An international commercial court

In addition to a sensible set of rules to apply to the substance of a contract, parties need an effective means of enforcing those rights. An international commercial court or, perhaps less ambitiously, an international commercial list as part of the Federal Court system would give parties the assurance that their matters are dealt with by a judge who is experienced in the unique issues which arise in the international context (such as parties, witnesses and documents being found abroad, other countries' courts interference in the proceedings and enforcement of judgments abroad).

A constitutional head of power for such a court has been identified by Allsop CJ in a speech delivered on 10 April 2013 at the Sydney University’s Conference on Australian Private International Law in the 21st Century. That head of power is the foreign affairs power, giving the greatest possible scope to the jurisdiction of such a court.

The new international commercial court could adopt procedures which provide for a more efficient and cost effective way of resolving the matter (akin to those used in international commercial arbitration). For example, it could provide for limited discovery and an early identification of the real issues in dispute.

As commendable as it might be, there are two particular issues which need discussion to make such a court effective.

  • In order for other countries' courts to respect an explicit choice of the Australian international court/list, those courts would have to be obliged to accept that choice, even if other jurisdictional rules point to their own courts. An international treaty, the Hague Convention on the Choice of Court Agreements obliges signatory countries to respect choice of court agreements.
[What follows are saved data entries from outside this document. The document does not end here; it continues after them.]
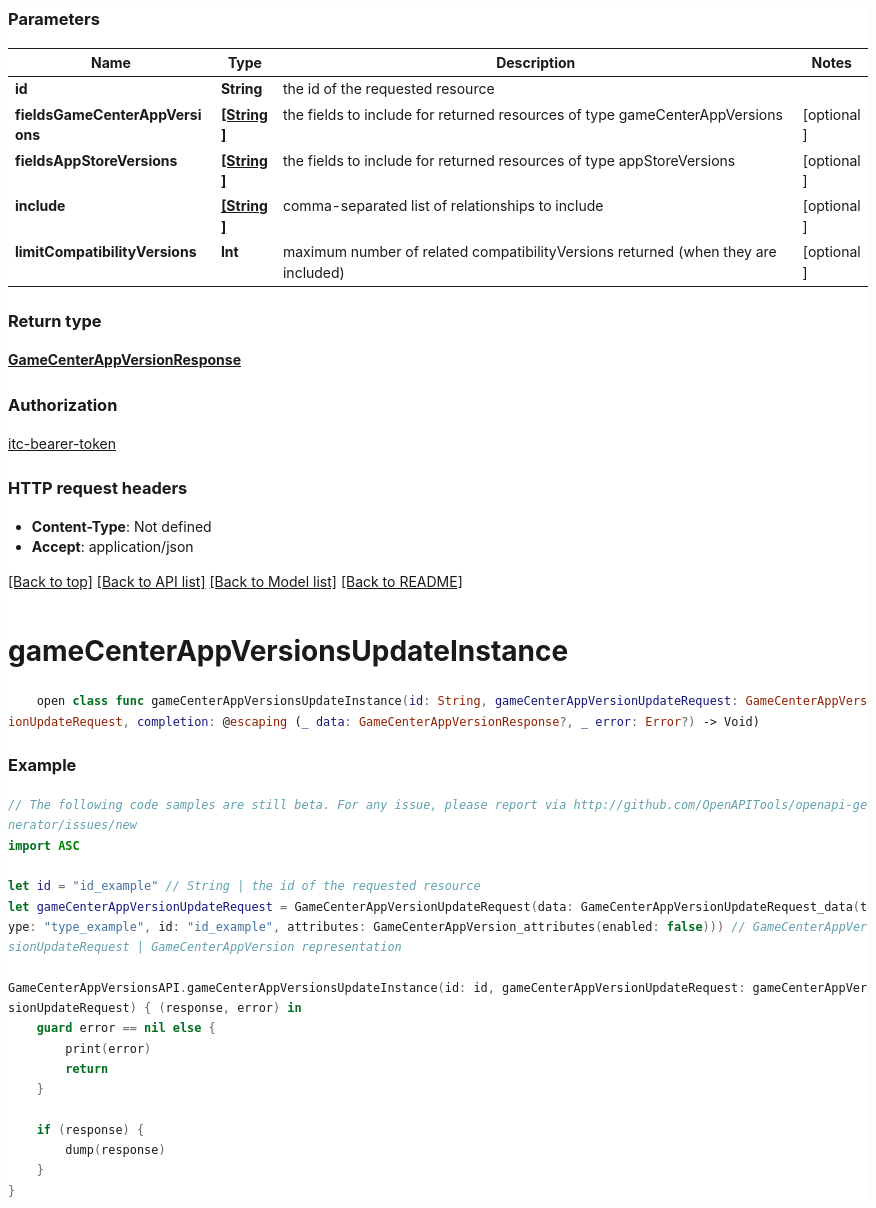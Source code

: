 ### Parameters

Name | Type | Description  | Notes
------------- | ------------- | ------------- | -------------
 **id** | **String** | the id of the requested resource | 
 **fieldsGameCenterAppVersions** | [**[String]**](String.md) | the fields to include for returned resources of type gameCenterAppVersions | [optional] 
 **fieldsAppStoreVersions** | [**[String]**](String.md) | the fields to include for returned resources of type appStoreVersions | [optional] 
 **include** | [**[String]**](String.md) | comma-separated list of relationships to include | [optional] 
 **limitCompatibilityVersions** | **Int** | maximum number of related compatibilityVersions returned (when they are included) | [optional] 

### Return type

[**GameCenterAppVersionResponse**](GameCenterAppVersionResponse.md)

### Authorization

[itc-bearer-token](../README.md#itc-bearer-token)

### HTTP request headers

 - **Content-Type**: Not defined
 - **Accept**: application/json

[[Back to top]](#) [[Back to API list]](../README.md#documentation-for-api-endpoints) [[Back to Model list]](../README.md#documentation-for-models) [[Back to README]](../README.md)

# **gameCenterAppVersionsUpdateInstance**
```swift
    open class func gameCenterAppVersionsUpdateInstance(id: String, gameCenterAppVersionUpdateRequest: GameCenterAppVersionUpdateRequest, completion: @escaping (_ data: GameCenterAppVersionResponse?, _ error: Error?) -> Void)
```



### Example
```swift
// The following code samples are still beta. For any issue, please report via http://github.com/OpenAPITools/openapi-generator/issues/new
import ASC

let id = "id_example" // String | the id of the requested resource
let gameCenterAppVersionUpdateRequest = GameCenterAppVersionUpdateRequest(data: GameCenterAppVersionUpdateRequest_data(type: "type_example", id: "id_example", attributes: GameCenterAppVersion_attributes(enabled: false))) // GameCenterAppVersionUpdateRequest | GameCenterAppVersion representation

GameCenterAppVersionsAPI.gameCenterAppVersionsUpdateInstance(id: id, gameCenterAppVersionUpdateRequest: gameCenterAppVersionUpdateRequest) { (response, error) in
    guard error == nil else {
        print(error)
        return
    }

    if (response) {
        dump(response)
    }
}
```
To date, however, only Mexico has ratified the Convention, and the EU and USA have signed it. Australia should ratify the Convention and urge other countries to do the same.
  • It is paramount for the success of such a court that any judgments rendered by it are enforceable in the counterparties' home country. To date, there is no international treaty which provides for the mutual recognition and enforcement of judgments. Such a treaty does exist for international arbitration – the New York Convention, covering 148 countries. Similar efforts need to be made in relation to court judgments.

Implications

While the reforms contemplated do not provide a complete solution, first steps are being made at providing Australian businesses with effective ways of enforcing their contractual rights against their Asian counterparts.

Once these projects are put into effect, Australian businesses will have a more effective way of insisting on their contractual rights, relying on the rule of law. Prior to that time, however, Australian businesses should build into their contractual planning consideration of these issues, using legal devices such as a choice of law clause and jurisdiction clause and dispute provisions.